▸ **PROVIDED ENTRIES**:

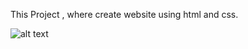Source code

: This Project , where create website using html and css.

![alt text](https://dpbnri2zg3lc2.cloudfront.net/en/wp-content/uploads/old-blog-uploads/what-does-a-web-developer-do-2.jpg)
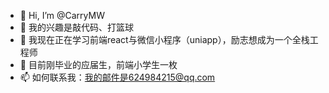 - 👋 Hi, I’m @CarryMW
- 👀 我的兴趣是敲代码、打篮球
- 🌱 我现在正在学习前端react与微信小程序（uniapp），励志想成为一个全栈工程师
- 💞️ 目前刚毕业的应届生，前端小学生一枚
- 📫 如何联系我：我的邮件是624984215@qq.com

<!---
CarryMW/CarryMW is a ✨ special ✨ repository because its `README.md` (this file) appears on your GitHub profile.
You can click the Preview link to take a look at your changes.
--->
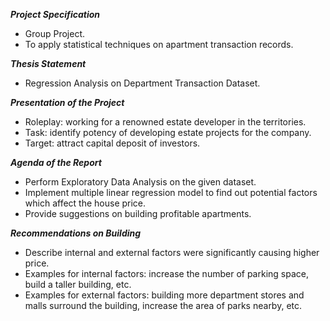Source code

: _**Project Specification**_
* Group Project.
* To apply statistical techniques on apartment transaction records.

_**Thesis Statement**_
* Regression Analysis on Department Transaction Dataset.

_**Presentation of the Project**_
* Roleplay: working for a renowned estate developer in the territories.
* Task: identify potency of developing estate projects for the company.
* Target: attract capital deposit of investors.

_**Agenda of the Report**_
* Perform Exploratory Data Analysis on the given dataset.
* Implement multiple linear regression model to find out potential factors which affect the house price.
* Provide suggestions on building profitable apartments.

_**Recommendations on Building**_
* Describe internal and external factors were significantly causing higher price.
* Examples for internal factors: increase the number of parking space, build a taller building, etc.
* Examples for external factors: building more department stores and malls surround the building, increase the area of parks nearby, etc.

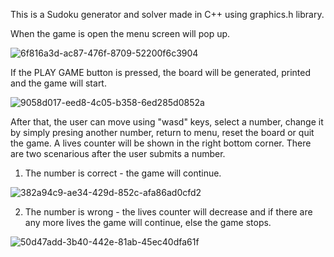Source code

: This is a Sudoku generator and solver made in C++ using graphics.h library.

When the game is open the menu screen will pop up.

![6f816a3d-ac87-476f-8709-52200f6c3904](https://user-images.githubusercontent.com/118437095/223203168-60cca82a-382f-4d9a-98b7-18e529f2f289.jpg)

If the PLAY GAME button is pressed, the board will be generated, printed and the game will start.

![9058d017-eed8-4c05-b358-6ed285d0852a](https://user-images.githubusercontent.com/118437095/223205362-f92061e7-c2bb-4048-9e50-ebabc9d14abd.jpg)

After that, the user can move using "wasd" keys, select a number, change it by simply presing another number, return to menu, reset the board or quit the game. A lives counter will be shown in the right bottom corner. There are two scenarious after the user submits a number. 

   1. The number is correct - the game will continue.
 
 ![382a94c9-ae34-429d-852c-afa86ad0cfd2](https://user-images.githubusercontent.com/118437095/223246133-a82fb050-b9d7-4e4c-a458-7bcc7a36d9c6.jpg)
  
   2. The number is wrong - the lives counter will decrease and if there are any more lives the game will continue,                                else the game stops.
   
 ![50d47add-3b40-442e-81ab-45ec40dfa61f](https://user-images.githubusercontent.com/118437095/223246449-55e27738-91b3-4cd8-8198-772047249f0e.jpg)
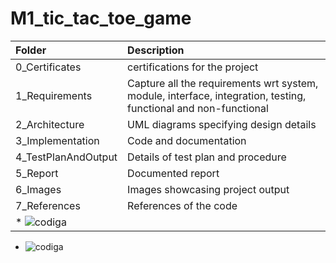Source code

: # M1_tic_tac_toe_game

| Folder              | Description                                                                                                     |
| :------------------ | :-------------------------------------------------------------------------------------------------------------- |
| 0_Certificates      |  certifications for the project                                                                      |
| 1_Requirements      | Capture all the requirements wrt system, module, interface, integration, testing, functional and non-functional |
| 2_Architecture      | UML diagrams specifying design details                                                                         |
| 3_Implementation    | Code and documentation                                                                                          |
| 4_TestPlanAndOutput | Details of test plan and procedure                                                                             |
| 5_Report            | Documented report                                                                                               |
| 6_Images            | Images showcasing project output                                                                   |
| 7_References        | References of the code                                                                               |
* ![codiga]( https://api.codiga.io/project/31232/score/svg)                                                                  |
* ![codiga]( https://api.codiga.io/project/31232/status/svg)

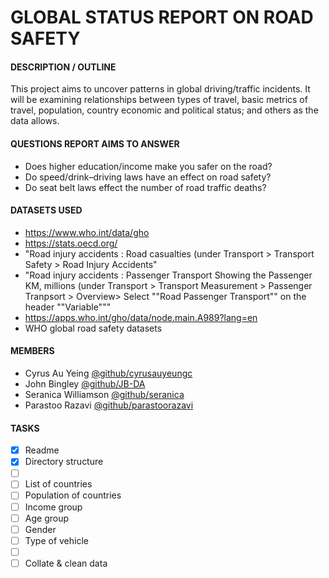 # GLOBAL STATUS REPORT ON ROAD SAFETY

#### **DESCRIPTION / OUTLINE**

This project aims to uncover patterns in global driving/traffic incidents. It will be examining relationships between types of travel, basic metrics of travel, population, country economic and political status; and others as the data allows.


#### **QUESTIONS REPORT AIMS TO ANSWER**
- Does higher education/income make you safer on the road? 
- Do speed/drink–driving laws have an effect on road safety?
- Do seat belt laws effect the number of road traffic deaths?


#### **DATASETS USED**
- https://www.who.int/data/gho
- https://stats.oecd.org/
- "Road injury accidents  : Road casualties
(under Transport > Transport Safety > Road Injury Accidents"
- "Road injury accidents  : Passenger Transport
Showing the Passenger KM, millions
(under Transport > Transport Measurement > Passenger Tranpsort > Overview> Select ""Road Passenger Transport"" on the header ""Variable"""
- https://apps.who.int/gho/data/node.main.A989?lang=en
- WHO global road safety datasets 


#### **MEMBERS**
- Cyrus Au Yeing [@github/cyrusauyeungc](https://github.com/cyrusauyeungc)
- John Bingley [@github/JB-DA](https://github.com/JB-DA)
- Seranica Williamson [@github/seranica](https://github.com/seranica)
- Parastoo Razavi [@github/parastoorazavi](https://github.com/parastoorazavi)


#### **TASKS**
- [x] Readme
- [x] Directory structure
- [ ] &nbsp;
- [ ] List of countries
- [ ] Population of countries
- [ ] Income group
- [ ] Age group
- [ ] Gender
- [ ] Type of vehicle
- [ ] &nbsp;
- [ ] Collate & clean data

==

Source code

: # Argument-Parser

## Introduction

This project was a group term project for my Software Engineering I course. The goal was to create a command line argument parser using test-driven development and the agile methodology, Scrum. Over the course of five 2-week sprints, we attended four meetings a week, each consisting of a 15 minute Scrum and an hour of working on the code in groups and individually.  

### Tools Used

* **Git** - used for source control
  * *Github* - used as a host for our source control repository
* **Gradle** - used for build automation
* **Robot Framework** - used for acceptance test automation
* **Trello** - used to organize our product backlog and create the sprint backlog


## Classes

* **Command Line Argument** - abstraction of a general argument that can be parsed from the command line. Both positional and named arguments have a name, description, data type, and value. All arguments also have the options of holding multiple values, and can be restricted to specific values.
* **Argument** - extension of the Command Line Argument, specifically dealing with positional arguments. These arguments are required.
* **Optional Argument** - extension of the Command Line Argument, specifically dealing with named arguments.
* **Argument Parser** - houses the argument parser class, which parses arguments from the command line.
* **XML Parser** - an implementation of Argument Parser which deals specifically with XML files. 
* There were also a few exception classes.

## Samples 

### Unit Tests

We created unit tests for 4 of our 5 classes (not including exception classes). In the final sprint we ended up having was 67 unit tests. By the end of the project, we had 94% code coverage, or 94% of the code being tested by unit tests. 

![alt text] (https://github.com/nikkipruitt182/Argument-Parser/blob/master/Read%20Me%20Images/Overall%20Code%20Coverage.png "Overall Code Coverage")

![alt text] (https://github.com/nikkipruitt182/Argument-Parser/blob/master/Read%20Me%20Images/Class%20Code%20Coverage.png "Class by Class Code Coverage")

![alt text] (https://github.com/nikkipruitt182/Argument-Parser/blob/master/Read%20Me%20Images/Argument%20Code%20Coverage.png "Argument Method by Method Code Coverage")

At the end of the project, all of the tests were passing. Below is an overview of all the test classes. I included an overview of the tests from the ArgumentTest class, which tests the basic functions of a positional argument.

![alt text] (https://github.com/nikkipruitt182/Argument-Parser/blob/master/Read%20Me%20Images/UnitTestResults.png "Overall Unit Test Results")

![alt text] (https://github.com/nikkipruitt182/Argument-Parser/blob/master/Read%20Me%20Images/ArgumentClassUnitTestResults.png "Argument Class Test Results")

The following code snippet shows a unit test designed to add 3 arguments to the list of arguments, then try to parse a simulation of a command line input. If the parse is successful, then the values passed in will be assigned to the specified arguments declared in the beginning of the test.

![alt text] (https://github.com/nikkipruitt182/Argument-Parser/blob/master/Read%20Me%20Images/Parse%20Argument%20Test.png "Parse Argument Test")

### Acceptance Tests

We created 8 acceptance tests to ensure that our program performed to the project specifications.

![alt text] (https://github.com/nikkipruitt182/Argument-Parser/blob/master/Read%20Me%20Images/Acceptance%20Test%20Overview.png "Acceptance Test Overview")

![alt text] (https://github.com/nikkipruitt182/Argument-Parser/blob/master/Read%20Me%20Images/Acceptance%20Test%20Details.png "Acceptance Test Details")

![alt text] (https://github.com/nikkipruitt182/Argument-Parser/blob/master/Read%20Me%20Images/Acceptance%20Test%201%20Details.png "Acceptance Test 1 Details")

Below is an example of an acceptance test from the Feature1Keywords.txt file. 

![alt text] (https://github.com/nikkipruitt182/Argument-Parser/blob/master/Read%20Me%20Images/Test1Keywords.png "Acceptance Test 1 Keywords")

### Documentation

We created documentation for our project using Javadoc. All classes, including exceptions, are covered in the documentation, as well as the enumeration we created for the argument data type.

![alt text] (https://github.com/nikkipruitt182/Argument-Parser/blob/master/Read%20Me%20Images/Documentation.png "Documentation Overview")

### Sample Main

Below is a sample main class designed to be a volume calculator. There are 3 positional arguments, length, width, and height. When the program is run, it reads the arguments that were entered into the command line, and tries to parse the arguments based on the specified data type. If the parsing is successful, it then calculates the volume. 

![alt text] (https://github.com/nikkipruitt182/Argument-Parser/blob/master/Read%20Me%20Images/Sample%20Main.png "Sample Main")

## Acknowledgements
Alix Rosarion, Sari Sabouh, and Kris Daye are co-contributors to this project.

▸ **PROBLEM TO SOLVE**: Give the exact lines, and only those, from the line containing "source control repository" through the line containing "by Class Code" in the entries above.

▸ **SOLUTION TO THE PROBLEM**:
  * *Github* - used as a host for our source control repository
* **Gradle** - used for build automation
* **Robot Framework** - used for acceptance test automation
* **Trello** - used to organize our product backlog and create the sprint backlog


## Classes

* **Command Line Argument** - abstraction of a general argument that can be parsed from the command line. Both positional and named arguments have a name, description, data type, and value. All arguments also have the options of holding multiple values, and can be restricted to specific values.
* **Argument** - extension of the Command Line Argument, specifically dealing with positional arguments. These arguments are required.
* **Optional Argument** - extension of the Command Line Argument, specifically dealing with named arguments.
* **Argument Parser** - houses the argument parser class, which parses arguments from the command line.
* **XML Parser** - an implementation of Argument Parser which deals specifically with XML files. 
* There were also a few exception classes.

## Samples 

### Unit Tests

We created unit tests for 4 of our 5 classes (not including exception classes). In the final sprint we ended up having was 67 unit tests. By the end of the project, we had 94% code coverage, or 94% of the code being tested by unit tests. 

![alt text] (https://github.com/nikkipruitt182/Argument-Parser/blob/master/Read%20Me%20Images/Overall%20Code%20Coverage.png "Overall Code Coverage")

![alt text] (https://github.com/nikkipruitt182/Argument-Parser/blob/master/Read%20Me%20Images/Class%20Code%20Coverage.png "Class by Class Code Coverage")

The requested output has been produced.